The poet is Dana Gioia (page, poem source). Now I know that my continuing interest in poetry places me in about 0.1% of the American population, please forgive my oddness. Take a second on this gorgeous New England October day, to read this…
California Hills in August
I can imagine someone who found
these fields unbearable, who climbed
the hillside in the heat, cursing the dust,
cracking the brittle weeds underfoot,
wishing a few more trees for shade.
An Easterner especially, who would scorn
the meagerness of summer, the dry
twisted shapes of black elm,
scrub oak, and chaparral, a landscape
August has already drained of green.
One who would hurry over the clinging
thistle, foxtail, golden poppy,
knowing everything was just a weed,
unable to conceive that these trees
and sparse brown bushes were alive.
And hate the bright stillness of the noon
without wind, without motion,
the only other living thing
a hawk, hungry for prey, suspended
in the blinding, sunlit blue.
And yet how gentle it seems to someone
raised in a landscape short of rain –
the skyline of a hill broken by no more
trees than one can count, the grass,
the empty sky, the wish for water.
Now most of that poem could be just about seeing landscape with different eyes.
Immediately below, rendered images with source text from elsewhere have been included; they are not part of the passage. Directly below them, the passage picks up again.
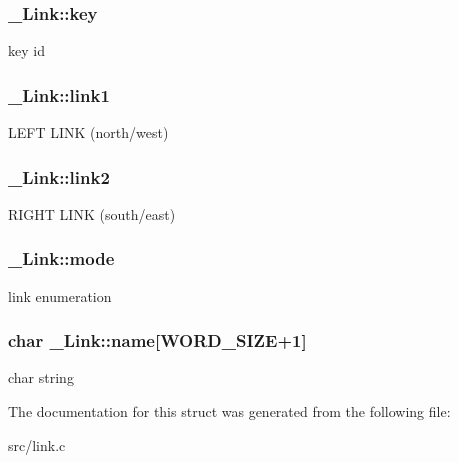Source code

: \subsubsection[{\texorpdfstring{key}{key}}]{ \+\_\+\+Link\+::key}\hypertarget{struct__Link_a51a17371bac3cb3d09e011a95da238b6}{}\label{struct__Link_a51a17371bac3cb3d09e011a95da238b6}
key id 
\subsubsection[{\texorpdfstring{link1}{link1}}]{ \+\_\+\+Link\+::link1}\hypertarget{struct__Link_a5e7fbb3e1b15bf0cf981153c08be0729}{}\label{struct__Link_a5e7fbb3e1b15bf0cf981153c08be0729}
L\+E\+FT L\+I\+NK (north/west) 
\subsubsection[{\texorpdfstring{link2}{link2}}]{ \+\_\+\+Link\+::link2}\hypertarget{struct__Link_a7ea0ebc1c732428f2cc7e66b6b8832e4}{}\label{struct__Link_a7ea0ebc1c732428f2cc7e66b6b8832e4}
R\+I\+G\+HT L\+I\+NK (south/east) 
\subsubsection[{\texorpdfstring{mode}{mode}}]{ \+\_\+\+Link\+::mode}\hypertarget{struct__Link_a48f4cacf668ee2063e79d927bf50578a}{}\label{struct__Link_a48f4cacf668ee2063e79d927bf50578a}
link enumeration 
\subsubsection[{\texorpdfstring{name}{name}}]{\setlength{\rightskip}{0pt plus 5cm}char \+\_\+\+Link\+::name\mbox{[}{\bf W\+O\+R\+D\+\_\+\+S\+I\+ZE}+1\mbox{]}}\hypertarget{struct__Link_a020ee863120055b29609157b9de3c84d}{}\label{struct__Link_a020ee863120055b29609157b9de3c84d}
char string 

The documentation for this struct was generated from the following file\+:\begin{DoxyCompactItemize}
\item 
src/link.\+c\end{DoxyCompactItemize}
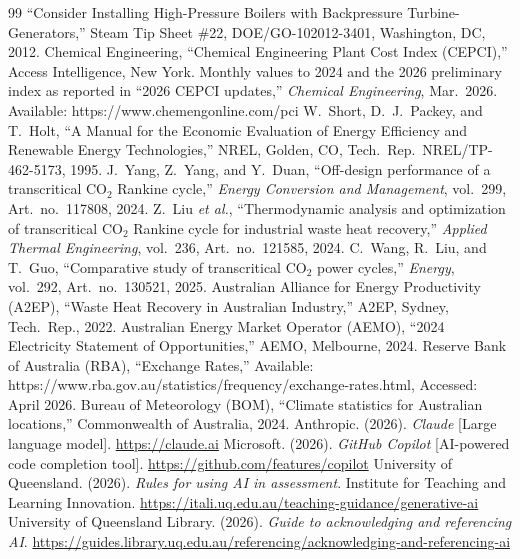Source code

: \documentclass[12pt,a4paper]{report}
\begin{document}
\begin{thebibliography}{99}
``Consider Installing High-Pressure Boilers with Backpressure Turbine-Generators,''
Steam Tip Sheet \#22, DOE/GO-102012-3401, Washington, DC, 2012.
Chemical Engineering,
``Chemical Engineering Plant Cost Index (CEPCI),''
Access Intelligence, New York. Monthly values to 2024 and the 2026
preliminary index as reported in ``2026 CEPCI updates,'' \textit{Chemical
Engineering}, Mar.\ 2026. Available: https://www.chemengonline.com/pci
W.~Short, D.~J.~Packey, and T.~Holt,
``A Manual for the Economic Evaluation of Energy Efficiency and Renewable
Energy Technologies,''
NREL, Golden, CO, Tech.\ Rep.\ NREL/TP-462-5173, 1995.
J.~Yang, Z.~Yang, and Y.~Duan,
``Off-design performance of a transcritical CO$_2$ Rankine cycle,''
\textit{Energy Conversion and Management}, vol.~299, Art.\ no.~117808, 2024.
Z.~Liu \textit{et al.},
``Thermodynamic analysis and optimization of transcritical CO$_2$ Rankine
cycle for industrial waste heat recovery,''
\textit{Applied Thermal Engineering}, vol.~236, Art.\ no.~121585, 2024.
C.~Wang, R.~Liu, and T.~Guo,
``Comparative study of transcritical CO$_2$ power cycles,''
\textit{Energy}, vol.~292, Art.\ no.~130521, 2025.
Australian Alliance for Energy Productivity (A2EP),
``Waste Heat Recovery in Australian Industry,''
A2EP, Sydney, Tech.\ Rep., 2022.
Australian Energy Market Operator (AEMO),
``2024 Electricity Statement of Opportunities,''
AEMO, Melbourne, 2024.
Reserve Bank of Australia (RBA),
``Exchange Rates,'' Available: https://www.rba.gov.au/statistics/frequency/exchange-rates.html,
Accessed: April 2026.
Bureau of Meteorology (BOM),
``Climate statistics for Australian locations,''
Commonwealth of Australia, 2024.
Anthropic. (2026). \textit{Claude} [Large language model].
\url{https://claude.ai}
Microsoft. (2026). \textit{GitHub Copilot}
[AI-powered code completion tool].
\url{https://github.com/features/copilot}
University of Queensland. (2026).
\textit{Rules for using AI in assessment}.
Institute for Teaching and Learning Innovation.
\url{https://itali.uq.edu.au/teaching-guidance/generative-ai}
University of Queensland Library. (2026).
\textit{Guide to acknowledging and referencing AI}.
\url{https://guides.library.uq.edu.au/referencing/acknowledging-and-referencing-ai}
\end{thebibliography}
\appendix
\end{document}
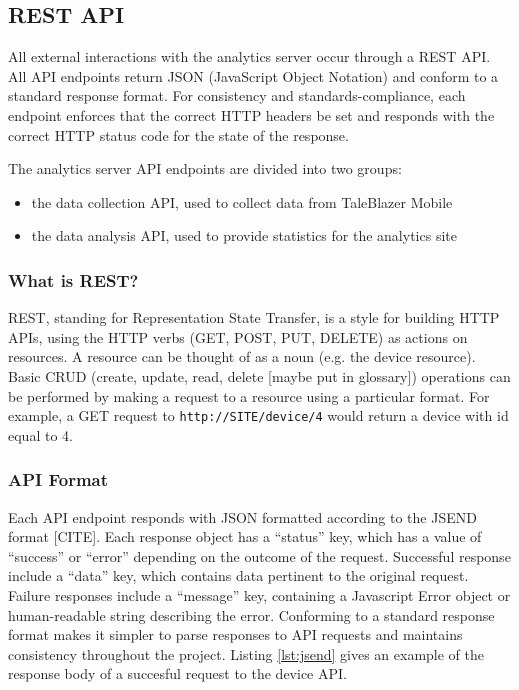 \subsection{REST API}

All external interactions with the analytics server occur through a REST API. All API endpoints return JSON (JavaScript Object Notation) and conform to a standard response format. For consistency and standards-compliance, each endpoint enforces that the correct HTTP headers be set and responds with the correct HTTP status code for the state of the response.

The analytics server API endpoints are divided into two groups:
	\begin{itemize}
		\item the data collection API, used to collect data from TaleBlazer Mobile
		\item the data analysis API, used to provide statistics for the analytics site
	\end{itemize}


\subsubsection{What is REST?}
REST, standing for Representation State Transfer, is a style for building HTTP APIs, using the HTTP verbs (GET, POST, PUT, DELETE) as actions on resources. A resource can be thought of as a noun (e.g. the device resource). Basic CRUD (create, update, read, delete [maybe put in glossary]) operations can be performed by making a request to a resource using a particular format. For example, a GET request to \texttt{http://SITE/device/4} would return a device with id equal to 4. 

\subsubsection{API Format}

Each API endpoint responds with JSON formatted according to the JSEND format [CITE]. Each response object has a ``status'' key, which has a value of ``success'' or ``error'' depending on the outcome of the request. Successful response include a ``data'' key, which contains data pertinent to the original request. Failure responses include a ``message'' key, containing a Javascript Error object or human-readable string describing the error. Conforming to a standard response format makes it simpler to parse responses to API requests and maintains consistency throughout the project. Listing \ref{lst:jsend} gives an example of the response body of a succesful request to the device API.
My Midwestern raised eyes used to staring at the unending distances, had to get used to the hills of the East. In the Midwest you stared at sky just by staring at the horizon. It was impossibly far away, but always present. In the east, the ground right in front of you often lifts your eyes. You don’t see that far away meeting, but instead jump from the top of the hill right into the blue.
It would be a nice poem if just about that, but read that last line of the third stanza. Our eyes often miss the reality. Whether that is because they are dim and clouded, or because we don’t want to see what is before us, our foreign eyes “are unable to conceive that these…were alive.” We have been placed where we are; to live, we should see. But that seeing requires work.
And the poet takes it a step deeper in the last stanza. You can be born or be placed somewhere and never see anything else. And this is just what life is. If you’ve never known the monsoon, or even the gentle rain, the sparse landscape just is. You might never now, just how dry it is. Or how deep the dirt “wishes for water”.
Think he is talking just about the landscape?